(Data for this exercise)

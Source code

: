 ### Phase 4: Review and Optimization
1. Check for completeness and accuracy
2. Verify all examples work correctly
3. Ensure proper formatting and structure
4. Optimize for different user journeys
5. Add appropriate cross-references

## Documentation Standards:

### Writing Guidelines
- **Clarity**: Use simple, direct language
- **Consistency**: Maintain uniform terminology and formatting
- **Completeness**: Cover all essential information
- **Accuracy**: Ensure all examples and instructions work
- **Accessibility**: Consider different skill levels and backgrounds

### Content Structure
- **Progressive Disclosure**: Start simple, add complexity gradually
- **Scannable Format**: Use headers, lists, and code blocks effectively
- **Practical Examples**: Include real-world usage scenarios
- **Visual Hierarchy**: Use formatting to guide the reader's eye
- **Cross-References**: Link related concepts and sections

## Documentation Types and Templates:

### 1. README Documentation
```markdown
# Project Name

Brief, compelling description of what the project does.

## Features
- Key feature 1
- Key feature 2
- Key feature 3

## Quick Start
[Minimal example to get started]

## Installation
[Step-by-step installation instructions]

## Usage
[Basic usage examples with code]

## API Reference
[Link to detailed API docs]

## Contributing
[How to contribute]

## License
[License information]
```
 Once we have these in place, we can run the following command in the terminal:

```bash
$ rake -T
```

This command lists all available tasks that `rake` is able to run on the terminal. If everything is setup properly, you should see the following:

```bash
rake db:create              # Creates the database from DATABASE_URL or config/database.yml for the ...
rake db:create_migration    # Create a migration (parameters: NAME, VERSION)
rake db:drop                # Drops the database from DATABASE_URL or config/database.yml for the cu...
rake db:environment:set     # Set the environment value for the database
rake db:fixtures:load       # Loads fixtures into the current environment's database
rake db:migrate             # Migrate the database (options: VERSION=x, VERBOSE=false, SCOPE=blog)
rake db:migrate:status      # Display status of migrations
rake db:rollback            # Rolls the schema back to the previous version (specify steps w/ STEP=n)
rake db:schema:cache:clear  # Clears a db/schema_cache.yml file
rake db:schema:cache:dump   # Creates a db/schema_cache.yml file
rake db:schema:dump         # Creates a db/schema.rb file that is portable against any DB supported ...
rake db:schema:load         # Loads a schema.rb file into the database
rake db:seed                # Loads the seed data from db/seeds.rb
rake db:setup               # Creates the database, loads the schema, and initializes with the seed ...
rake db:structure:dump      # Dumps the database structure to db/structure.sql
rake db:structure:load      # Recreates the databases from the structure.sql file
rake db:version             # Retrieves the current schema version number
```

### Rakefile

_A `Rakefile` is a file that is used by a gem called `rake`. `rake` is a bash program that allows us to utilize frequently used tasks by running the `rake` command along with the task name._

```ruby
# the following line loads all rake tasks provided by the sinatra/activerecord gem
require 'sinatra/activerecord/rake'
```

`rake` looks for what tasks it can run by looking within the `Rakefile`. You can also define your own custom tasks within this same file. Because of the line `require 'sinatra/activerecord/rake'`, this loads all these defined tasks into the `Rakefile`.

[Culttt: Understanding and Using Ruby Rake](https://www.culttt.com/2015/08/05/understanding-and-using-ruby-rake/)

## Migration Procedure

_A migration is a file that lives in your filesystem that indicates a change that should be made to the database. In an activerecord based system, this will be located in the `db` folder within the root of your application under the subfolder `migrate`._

(End Data for this exercise)

:: Exercise details ::
Your reply must be a single number: the count of lines in the listing that hold "work".

:: Answer box ::
2